** Opening Entries supplied block **

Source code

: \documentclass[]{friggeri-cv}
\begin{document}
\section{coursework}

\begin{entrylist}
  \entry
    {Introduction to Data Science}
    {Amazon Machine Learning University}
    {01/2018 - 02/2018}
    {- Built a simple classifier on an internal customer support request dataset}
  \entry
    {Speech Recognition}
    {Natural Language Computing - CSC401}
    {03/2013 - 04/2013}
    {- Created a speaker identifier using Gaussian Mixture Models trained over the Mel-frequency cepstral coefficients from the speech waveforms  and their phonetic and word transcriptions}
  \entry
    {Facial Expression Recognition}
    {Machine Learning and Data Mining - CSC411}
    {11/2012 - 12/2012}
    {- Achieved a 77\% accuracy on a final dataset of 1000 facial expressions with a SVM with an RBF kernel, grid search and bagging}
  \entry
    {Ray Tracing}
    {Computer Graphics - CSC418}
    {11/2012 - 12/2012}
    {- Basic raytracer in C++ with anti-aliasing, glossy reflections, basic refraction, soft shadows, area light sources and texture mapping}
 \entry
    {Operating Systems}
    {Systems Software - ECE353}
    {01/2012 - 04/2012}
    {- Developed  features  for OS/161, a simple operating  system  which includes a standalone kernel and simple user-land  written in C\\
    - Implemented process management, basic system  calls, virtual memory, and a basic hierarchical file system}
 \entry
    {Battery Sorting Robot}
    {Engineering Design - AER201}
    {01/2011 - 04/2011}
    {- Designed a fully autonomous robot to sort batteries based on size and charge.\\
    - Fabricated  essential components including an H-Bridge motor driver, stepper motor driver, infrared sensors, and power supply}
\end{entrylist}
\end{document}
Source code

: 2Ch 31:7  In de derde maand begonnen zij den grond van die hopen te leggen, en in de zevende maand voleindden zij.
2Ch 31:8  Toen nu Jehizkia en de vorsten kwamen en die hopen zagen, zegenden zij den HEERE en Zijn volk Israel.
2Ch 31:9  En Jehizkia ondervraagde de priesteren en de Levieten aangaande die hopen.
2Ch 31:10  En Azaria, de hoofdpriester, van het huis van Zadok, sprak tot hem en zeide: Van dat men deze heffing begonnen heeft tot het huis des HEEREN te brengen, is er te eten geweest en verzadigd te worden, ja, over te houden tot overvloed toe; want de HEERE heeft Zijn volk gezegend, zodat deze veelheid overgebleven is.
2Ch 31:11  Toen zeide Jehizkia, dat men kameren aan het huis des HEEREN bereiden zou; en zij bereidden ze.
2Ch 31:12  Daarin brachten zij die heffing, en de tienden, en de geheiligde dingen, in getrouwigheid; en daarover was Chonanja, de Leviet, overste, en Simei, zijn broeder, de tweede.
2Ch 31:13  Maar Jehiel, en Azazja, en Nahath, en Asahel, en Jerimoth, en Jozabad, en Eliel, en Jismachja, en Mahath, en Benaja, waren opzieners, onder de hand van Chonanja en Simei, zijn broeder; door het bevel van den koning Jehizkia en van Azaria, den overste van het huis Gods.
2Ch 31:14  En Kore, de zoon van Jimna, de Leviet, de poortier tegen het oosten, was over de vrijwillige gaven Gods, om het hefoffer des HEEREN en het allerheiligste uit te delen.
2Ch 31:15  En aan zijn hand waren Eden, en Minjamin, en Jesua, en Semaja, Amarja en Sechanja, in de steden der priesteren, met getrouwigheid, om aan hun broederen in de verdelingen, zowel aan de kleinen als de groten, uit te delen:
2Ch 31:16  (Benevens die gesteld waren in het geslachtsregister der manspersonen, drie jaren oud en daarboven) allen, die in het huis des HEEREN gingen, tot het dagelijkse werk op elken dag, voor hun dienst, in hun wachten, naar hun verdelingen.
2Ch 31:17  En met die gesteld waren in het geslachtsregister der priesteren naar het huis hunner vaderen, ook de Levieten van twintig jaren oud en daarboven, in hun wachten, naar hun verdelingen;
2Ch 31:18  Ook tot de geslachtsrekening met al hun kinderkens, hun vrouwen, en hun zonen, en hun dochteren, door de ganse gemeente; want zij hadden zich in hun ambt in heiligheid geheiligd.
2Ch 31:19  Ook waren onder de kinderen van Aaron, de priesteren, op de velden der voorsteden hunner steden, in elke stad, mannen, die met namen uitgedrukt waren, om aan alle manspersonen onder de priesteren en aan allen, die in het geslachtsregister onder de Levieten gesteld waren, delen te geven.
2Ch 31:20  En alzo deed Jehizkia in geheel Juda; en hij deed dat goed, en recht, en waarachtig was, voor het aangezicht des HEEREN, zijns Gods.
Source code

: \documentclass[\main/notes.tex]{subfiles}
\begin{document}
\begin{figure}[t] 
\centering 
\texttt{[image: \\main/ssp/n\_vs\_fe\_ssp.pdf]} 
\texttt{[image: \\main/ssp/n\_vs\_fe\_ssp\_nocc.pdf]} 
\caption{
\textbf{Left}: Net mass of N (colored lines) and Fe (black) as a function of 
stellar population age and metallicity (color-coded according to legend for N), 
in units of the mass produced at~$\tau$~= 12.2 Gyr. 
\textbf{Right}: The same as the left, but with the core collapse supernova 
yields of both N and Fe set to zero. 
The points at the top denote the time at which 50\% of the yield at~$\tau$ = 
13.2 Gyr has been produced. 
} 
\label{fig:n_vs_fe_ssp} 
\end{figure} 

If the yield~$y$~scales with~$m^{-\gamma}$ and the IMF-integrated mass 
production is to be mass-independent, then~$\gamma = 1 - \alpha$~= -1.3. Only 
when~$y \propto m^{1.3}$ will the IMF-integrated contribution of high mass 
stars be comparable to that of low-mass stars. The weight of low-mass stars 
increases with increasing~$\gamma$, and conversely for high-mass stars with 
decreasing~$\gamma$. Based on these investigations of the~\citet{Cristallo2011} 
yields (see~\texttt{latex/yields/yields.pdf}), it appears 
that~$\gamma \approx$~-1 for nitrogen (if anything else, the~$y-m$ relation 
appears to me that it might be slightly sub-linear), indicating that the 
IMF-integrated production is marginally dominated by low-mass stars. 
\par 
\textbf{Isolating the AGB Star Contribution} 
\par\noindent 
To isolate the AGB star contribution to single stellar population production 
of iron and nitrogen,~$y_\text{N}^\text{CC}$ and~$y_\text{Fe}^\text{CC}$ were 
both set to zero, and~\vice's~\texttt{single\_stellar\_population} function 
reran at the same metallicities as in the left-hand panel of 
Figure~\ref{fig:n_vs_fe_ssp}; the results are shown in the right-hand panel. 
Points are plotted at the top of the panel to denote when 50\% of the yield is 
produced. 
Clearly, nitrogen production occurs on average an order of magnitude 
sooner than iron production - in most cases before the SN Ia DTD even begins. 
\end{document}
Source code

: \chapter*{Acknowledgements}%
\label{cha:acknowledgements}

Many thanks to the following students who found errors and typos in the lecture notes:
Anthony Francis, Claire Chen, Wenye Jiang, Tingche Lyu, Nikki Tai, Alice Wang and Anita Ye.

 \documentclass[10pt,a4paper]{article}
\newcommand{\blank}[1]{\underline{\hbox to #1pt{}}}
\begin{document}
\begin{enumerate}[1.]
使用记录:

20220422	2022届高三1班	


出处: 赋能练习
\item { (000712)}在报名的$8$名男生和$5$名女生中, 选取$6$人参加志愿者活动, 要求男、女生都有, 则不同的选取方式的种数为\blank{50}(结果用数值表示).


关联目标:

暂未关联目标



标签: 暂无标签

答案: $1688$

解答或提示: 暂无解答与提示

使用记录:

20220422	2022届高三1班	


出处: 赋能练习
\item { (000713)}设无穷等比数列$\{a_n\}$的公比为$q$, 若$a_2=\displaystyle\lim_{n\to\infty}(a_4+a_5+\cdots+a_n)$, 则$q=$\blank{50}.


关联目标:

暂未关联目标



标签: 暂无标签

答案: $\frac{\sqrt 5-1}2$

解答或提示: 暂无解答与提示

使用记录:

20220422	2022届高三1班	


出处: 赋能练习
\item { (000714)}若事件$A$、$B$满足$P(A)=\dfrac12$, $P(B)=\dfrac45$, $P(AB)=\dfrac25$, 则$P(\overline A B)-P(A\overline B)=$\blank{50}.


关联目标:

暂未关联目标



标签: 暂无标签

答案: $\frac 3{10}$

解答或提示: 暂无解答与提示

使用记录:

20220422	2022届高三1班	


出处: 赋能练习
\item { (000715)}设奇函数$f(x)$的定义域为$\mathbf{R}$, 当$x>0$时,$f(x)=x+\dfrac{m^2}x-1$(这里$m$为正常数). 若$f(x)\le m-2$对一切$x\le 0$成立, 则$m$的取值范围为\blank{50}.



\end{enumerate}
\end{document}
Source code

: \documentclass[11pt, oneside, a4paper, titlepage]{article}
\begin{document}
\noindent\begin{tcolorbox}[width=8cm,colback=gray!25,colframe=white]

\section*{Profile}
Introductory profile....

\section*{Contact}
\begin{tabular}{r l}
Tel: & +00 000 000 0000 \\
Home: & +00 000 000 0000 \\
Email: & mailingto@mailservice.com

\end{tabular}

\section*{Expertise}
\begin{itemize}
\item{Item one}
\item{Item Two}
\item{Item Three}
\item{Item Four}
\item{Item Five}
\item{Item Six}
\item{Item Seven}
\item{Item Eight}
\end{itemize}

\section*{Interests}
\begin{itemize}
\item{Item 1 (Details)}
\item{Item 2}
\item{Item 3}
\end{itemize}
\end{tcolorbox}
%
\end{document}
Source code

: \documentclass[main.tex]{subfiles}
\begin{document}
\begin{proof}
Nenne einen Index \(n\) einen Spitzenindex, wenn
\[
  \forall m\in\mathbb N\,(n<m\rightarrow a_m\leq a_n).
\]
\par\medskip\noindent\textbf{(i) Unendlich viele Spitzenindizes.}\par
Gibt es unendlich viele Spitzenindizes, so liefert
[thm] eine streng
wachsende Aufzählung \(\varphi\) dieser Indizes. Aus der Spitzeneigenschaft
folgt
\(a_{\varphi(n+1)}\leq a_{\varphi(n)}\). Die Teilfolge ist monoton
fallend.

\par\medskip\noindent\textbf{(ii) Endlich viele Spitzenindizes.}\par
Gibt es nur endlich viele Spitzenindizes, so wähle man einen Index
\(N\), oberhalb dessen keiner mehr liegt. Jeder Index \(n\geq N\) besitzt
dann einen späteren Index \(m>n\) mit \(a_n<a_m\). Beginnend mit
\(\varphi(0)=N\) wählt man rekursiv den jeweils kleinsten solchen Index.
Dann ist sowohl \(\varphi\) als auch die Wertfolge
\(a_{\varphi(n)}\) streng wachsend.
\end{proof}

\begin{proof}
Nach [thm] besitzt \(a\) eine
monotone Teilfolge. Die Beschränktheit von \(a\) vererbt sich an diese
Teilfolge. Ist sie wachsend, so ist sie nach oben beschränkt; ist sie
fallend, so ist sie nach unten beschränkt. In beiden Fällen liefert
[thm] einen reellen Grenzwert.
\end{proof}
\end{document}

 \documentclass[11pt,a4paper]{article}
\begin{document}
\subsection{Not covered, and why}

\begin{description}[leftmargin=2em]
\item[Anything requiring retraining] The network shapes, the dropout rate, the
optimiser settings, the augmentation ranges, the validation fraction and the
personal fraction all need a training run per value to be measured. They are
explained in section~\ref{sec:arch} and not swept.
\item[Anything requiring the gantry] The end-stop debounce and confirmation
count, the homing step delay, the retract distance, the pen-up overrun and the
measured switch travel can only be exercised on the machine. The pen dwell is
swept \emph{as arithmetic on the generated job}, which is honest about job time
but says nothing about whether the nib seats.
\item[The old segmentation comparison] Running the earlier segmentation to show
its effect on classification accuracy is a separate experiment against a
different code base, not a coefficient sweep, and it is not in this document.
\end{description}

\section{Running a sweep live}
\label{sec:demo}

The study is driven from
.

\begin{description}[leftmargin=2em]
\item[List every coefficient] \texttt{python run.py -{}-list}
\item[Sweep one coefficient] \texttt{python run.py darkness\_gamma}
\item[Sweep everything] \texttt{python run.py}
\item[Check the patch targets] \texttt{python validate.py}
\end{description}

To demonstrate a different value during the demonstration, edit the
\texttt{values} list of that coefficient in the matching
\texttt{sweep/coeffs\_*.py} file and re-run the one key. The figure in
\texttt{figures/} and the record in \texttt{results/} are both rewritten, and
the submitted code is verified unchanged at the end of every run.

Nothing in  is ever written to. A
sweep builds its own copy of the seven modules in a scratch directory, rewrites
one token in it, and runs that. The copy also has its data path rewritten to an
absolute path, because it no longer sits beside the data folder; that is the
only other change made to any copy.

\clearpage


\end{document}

** Closing Entries supplied block **

* **Directions**: In the records above, which lines hold the string "article"? Copy each one.

* **Written response**:
 \documentclass[10pt,a4paper]{article}
: \documentclass[11pt, oneside, a4paper, titlepage]{article}
 \documentclass[11pt,a4paper]{article}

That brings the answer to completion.